[Source texts of formatted documents]
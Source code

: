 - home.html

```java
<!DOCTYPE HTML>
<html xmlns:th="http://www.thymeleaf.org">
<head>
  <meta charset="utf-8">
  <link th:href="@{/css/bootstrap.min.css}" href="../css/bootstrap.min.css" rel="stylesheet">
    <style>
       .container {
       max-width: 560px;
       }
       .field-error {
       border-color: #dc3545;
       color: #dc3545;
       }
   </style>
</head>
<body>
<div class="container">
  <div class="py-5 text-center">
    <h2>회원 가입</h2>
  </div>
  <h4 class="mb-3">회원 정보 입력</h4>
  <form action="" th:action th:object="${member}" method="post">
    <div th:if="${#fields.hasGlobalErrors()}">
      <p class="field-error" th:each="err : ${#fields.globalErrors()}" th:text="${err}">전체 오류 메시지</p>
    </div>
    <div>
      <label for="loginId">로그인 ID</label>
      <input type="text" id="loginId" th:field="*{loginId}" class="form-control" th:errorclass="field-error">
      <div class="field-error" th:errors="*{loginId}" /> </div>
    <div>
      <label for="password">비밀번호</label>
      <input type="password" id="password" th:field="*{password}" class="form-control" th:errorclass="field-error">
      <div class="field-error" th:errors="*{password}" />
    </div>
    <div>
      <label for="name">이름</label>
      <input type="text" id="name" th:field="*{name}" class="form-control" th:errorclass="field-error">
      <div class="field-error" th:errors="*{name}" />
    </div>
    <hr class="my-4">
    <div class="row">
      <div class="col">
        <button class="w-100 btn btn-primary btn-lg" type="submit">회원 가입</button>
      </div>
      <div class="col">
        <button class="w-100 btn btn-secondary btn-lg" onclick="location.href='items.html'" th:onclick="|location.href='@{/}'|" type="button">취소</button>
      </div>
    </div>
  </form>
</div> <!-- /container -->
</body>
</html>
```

• _What is expected_
If a line in the records above holds the string "button", copy it out.

• _Final answer_
        <button class="w-100 btn btn-primary btn-lg" type="submit">회원 가입</button>
        <button class="w-100 btn btn-secondary btn-lg" onclick="location.href='items.html'" th:onclick="|location.href='@{/}'|" type="button">취소</button>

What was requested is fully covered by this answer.